It is the summer solstice so Slabbed is gettin’ “hot and bothered” with Calhoun and Mrs Fayard!

Oh Nell, if I may be so bold as to suggest you direct a portion of your freelance to Ben.

Ben, I’ll add a nice photo gallery is always a big hit with the Slabbed Nation.

And of course I mention all this because the Fayards are opening up their mansion on St Chas aka the Wedding Cake House for a summer fashion show to benefit the folks over at CANO. There will be hot women in bikinis strutting down the runway plus food and entertainment all for the bargain basement price of $75/head. The good people over at the NOLA defender have all the skinny.

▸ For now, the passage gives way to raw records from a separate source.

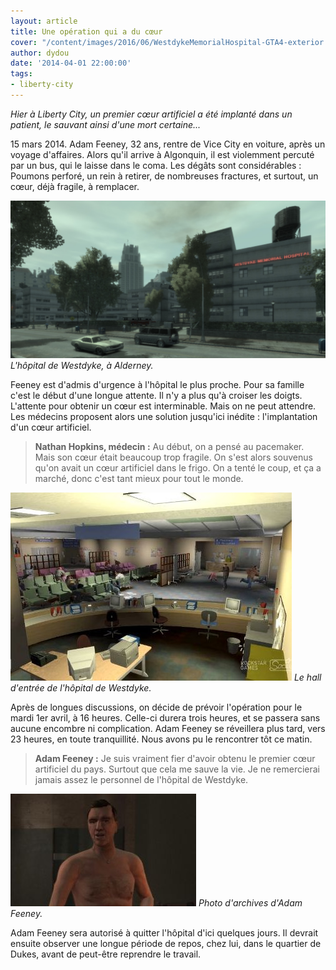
 ```yaml
---
layout: article
title: Une opération qui a du cœur
cover: "/content/images/2016/06/WestdykeMemorialHospital-GTA4-exterior.jpg"
author: dydou
date: '2014-04-01 22:00:00'
tags:
- liberty-city
---
```


_Hier à Liberty City, un premier cœur artificiel a été implanté dans un patient, le sauvant ainsi d'une mort certaine..._

15 mars 2014. Adam Feeney, 32 ans, rentre de Vice City en voiture, après un voyage d'affaires. Alors qu'il arrive à Algonquin, il est violemment percuté par un bus, qui le laisse dans le coma. Les dégâts sont considérables : Poumons perforé, un rein à retirer, de nombreuses fractures, et surtout, un cœur, déjà fragile, à remplacer.

![L'hôpital de Westdyke, à Alderney.](/content/images/2016/06/WestdykeMemorialHospital-GTA4-exterior_0.jpg)
_L'hôpital de Westdyke, à Alderney._

Feeney est d'admis d'urgence à l'hôpital le plus proche. Pour sa famille c'est le début d'une longue attente. Il n'y a plus qu'à croiser les doigts. L'attente pour obtenir un cœur est interminable. Mais on ne peut attendre. Les médecins proposent alors une solution jusqu'ici inédite : l'implantation d'un cœur artificiel.

> **Nathan Hopkins, médecin :** Au début, on a pensé au pacemaker. Mais son cœur était beaucoup trop fragile. On s'est alors souvenus qu'on avait un cœur artificiel dans le frigo. On a tenté le coup, et ça a marché, donc c'est tant mieux pour tout le monde.

![Le hall d'entrée de l'hôpital de Westdyke.](/content/images/2016/06/Hopital.jpg)
_Le hall d'entrée de l'hôpital de Westdyke._

Après de longues discussions, on décide de prévoir l'opération pour le mardi 1er avril, à 16 heures. Celle-ci durera trois heures, et se passera sans aucune encombre ni complication. Adam Feeney se réveillera plus tard, vers 23 heures, en toute tranquillité. Nous avons pu le rencontrer tôt ce matin.

> **Adam Feeney :** Je suis vraiment fier d'avoir obtenu le premier cœur artificiel du pays. Surtout que cela me sauve la vie. Je ne remercierai jamais assez le personnel de l'hôpital de Westdyke.

![Photo d'archives d'Adam Feeney.](/content/images/2016/06/Feeney.jpg)
_Photo d'archives d'Adam Feeney._

Adam Feeney sera autorisé à quitter l'hôpital d'ici quelques jours. Il devrait ensuite observer une longue période de repos, chez lui, dans le quartier de Dukes, avant de peut-être reprendre le travail.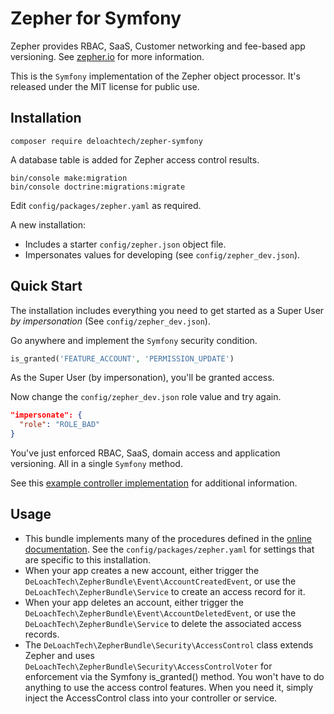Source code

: Zepher for Symfony
==================

Zepher provides RBAC, SaaS, Customer networking and fee-based app versioning. See [zepher.io](https://zepher.io) for more information.

This is the `Symfony` implementation of the Zepher object processor. It's released under the MIT license for public use.


Installation
------------

    composer require deloachtech/zepher-symfony


A database table is added for Zepher access control results.

    bin/console make:migration
    bin/console doctrine:migrations:migrate

Edit `config/packages/zepher.yaml` as required.

A new installation:
* Includes a starter `config/zepher.json` object file.
* Impersonates values for developing (see `config/zepher_dev.json`).

Quick Start
-----------

The installation includes everything you need to get started as a Super User _by impersonation_ (See `config/zepher_dev.json`).

Go anywhere and implement the `Symfony` security condition.
```php 
is_granted('FEATURE_ACCOUNT', 'PERMISSION_UPDATE')
``` 
As the Super User (by impersonation), you'll be granted access.

Now change the  `config/zepher_dev.json` role value and try again.

```json
"impersonate": {
  "role": "ROLE_BAD"
}
```

You've just enforced RBAC, SaaS, domain access and application versioning. All in a single `Symfony` method.

See this [example controller implementation](https://github.com/deloachtech/app-core/blob/master/src/Controller/AccessController.php) for additional information.

Usage
-----

* This bundle implements many of the procedures defined in the [online documentation](https://zepher.io/docs). See the `config/packages/zepher.yaml` for settings that are specific to this installation.
* When your app creates a new account, either trigger the `DeLoachTech\ZepherBundle\Event\AccountCreatedEvent`, or use the `DeLoachTech\ZepherBundle\Service` to create an access record for it.
* When your app deletes an account, either trigger the `DeLoachTech\ZepherBundle\Event\AccountDeletedEvent`, or use the `DeLoachTech\ZepherBundle\Service` to delete the associated access records.
* The `DeLoachTech\ZepherBundle\Security\AccessControl` class extends Zepher and uses `DeLoachTech\ZepherBundle\Security\AccessControlVoter` for enforcement via the Symfony is_granted() method. You won't have to do anything to use the access control features. When you need it, simply inject the AccessControl class into your controller or service.


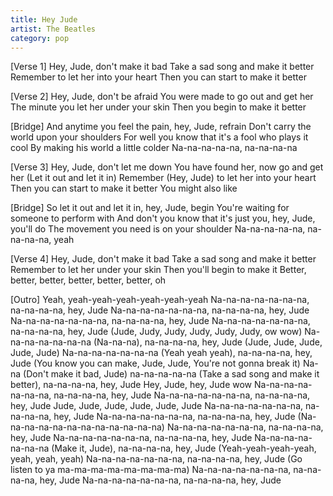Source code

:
 ```yaml
---
title: Hey Jude
artist: The Beatles
category: pop
---
```


[Verse 1]
Hey, Jude, don't make it bad
Take a sad song and make it better
Remember to let her into your heart
Then you can start to make it better

[Verse 2]
Hey, Jude, don't be afraid
You were made to go out and get her
The minute you let her under your skin
Then you begin to make it better

[Bridge]
And anytime you feel the pain, hey, Jude, refrain
Don't carry the world upon your shoulders
For well you know that it's a fool who plays it cool
By making his world a little colder
Na-na-na-na-na, na-na-na-na

[Verse 3]
Hey, Jude, don't let me down
You have found her, now go and get her
(Let it out and let it in)
Remember (Hey, Jude) to let her into your heart
Then you can start to make it better
You might also like

[Bridge]
So let it out and let it in, hey, Jude, begin
You're waiting for someone to perform with
And don't you know that it's just you, hey, Jude, you'll do
The movement you need is on your shoulder
Na-na-na-na-na, na-na-na-na, yeah

[Verse 4]
Hey, Jude, don't make it bad
Take a sad song and make it better
Remember to let her under your skin
Then you'll begin to make it
Better, better, better, better, better, better, oh

[Outro]
Yeah, yeah-yeah-yeah-yeah-yeah-yeah
Na-na-na-na-na-na-na, na-na-na-na, hey, Jude
Na-na-na-na-na-na-na, na-na-na-na, hey, Jude
Na-na-na-na-na-na-na, na-na-na-na, hey, Jude
Na-na-na-na-na-na-na, na-na-na-na, hey, Jude
(Jude, Judy, Judy, Judy, Judy, Judy, ow wow)
Na-na-na-na-na-na-na (Na-na-na), na-na-na-na, hey, Jude
(Jude, Jude, Jude, Jude, Jude)
Na-na-na-na-na-na-na (Yeah yeah yeah), na-na-na-na, hey, Jude
(You know you can make, Jude, Jude, You're not gonna break it)
Na-na (Don't make it bad, Jude) na-na-na-na-na (Take a sad song and make it better), na-na-na-na, hey, Jude
Hey, Jude, hey, Jude wow
Na-na-na-na-na-na-na, na-na-na-na, hey, Jude
Na-na-na-na-na-na-na, na-na-na-na, hey, Jude
Jude, Jude, Jude, Jude, Jude, Jude
Na-na-na-na-na-na-na, na-na-na-na, hey, Jude
Na-na-na-na-na-na-na, na-na-na-na, hey, Jude
(Na-na-na-na-na-na-na-na-na-na-na-na)
Na-na-na-na-na-na-na, na-na-na-na, hey, Jude
Na-na-na-na-na-na-na, na-na-na-na, hey, Jude
Na-na-na-na-na-na-na (Make it, Jude), na-na-na-na, hey, Jude
(Yeah-yeah-yeah-yeah, yeah, yeah, yeah)
Na-na-na-na-na-na-na, na-na-na-na, hey, Jude
(Go listen to ya ma-ma-ma-ma-ma-ma-ma-ma)
Na-na-na-na-na-na-na, na-na-na-na, hey, Jude
Na-na-na-na-na-na-na, na-na-na-na, hey, Jude

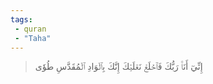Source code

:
 ```yaml
---
tags: 
 - quran 
 - "Taha"
---
```


> إِنِّيٓ أَنَا۠ رَبُّكَ فَٱخۡلَعۡ نَعۡلَيۡكَ إِنَّكَ بِٱلۡوَادِ ٱلۡمُقَدَّسِ طُوٗى
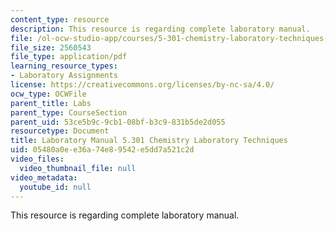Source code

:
 ```yaml
---
content_type: resource
description: This resource is regarding complete laboratory manual.
file: /ol-ocw-studio-app/courses/5-301-chemistry-laboratory-techniques-january-iap-2012/05480a0ee36a74e89542e5dd7a521c2d_MIT5_301IAP12_comp_manual.pdf
file_size: 2560543
file_type: application/pdf
learning_resource_types:
- Laboratory Assignments
license: https://creativecommons.org/licenses/by-nc-sa/4.0/
ocw_type: OCWFile
parent_title: Labs
parent_type: CourseSection
parent_uid: 53ce5b9c-9cb1-08bf-b3c9-831b5de2d055
resourcetype: Document
title: Laboratory Manual 5.301 Chemistry Laboratory Techniques
uid: 05480a0e-e36a-74e8-9542-e5dd7a521c2d
video_files:
  video_thumbnail_file: null
video_metadata:
  youtube_id: null
---
```

This resource is regarding complete laboratory manual.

Finally folks the solstice season is special in the greater New Orleans area which is why I promote this high society uptown social event as ol’ fashioned good clean fun. It is a poorly kept secret that NOLA has a vibrant voodoo community including wicca and in the course of doing Slabbed I’ve heard stories about alternative ceremonies to mark the solstice including certain members of the Goatherder nation running buck ass naked on the levees. We’re down with people worshipping as they please here at Slabbed so for those of you folks wanting a bit of full frontal nudity to properly mark the solstice its out there is you dig hard enough. Just make sure you leave your wallet at home. 😉


5 thoughts on “It is the summer solstice so Slabbed is gettin’ “hot and bothered” with Calhoun and Mrs Fayard!”

  1. Or you can wait a few weeks for the Tampon Rodeo and not only get nudity but free outdoor Pap smears on big yachts and see real old seasoned perverts in real time action; with all said sexual activities under the safe, watchful eyes of patrolling policing authorities.

    Oh, and if you’re lucky you could get to see and hear one or more of the Council of Clowns performing and sneaking in some of their annual Council meeting funny ordinances or resolutions. Maybe even eat a hot dog if Chrissy tows his Lucky Dog float there ( Caution: be sure servers are wearing plastic sanitary gloves and don’t go too early around 5 AM cause that’s when Chrissy’s campaign deposits are viewed on special 4G terlits.)..

    And don’t leave home without your CrotchGuard and Pervert Repellant spray.

    The preceding brought to you by the Grand “Debauchery” Isle Tampon Rodeo Commission- ” Where Fishing and Coming Is Coitally and Pervertedly Annually Celebrated”

  2. We have an explanation for Jundal’s solstice sacrifice by Mr. Gill on

    Lawmakers don’t let anything get by them: James Gill
    If you want to hide something from Gov. Bobby Jindal, do it in Louisiana. Even when he is not roving the country in pursuit of national office, his attention seems more and more to wander.

  3. AROD: I got the price of admission for both of us. What say I come by your house and you and I saunter ourselves up St. Charles to the festivities?

    I’m sure there must be a BP claims office somewhere on the premises where we can sign up, too!

  4. UPDATE: on a Fayard matter discussed on here awhile back, but for which comments are closed.

    On June 18, 2012, based on the information provided in a Federal Election Commission complaint, and information provided by the Fayards in response, the FEC found there was no reason to believe the Fayard family, friends and co-workers violated 2 USC 441(f) of the Federal Election Campaign Act of 1971.

    The complaint, the responses and the findings are going to be made available to the public in the next 30 days through the FEC website.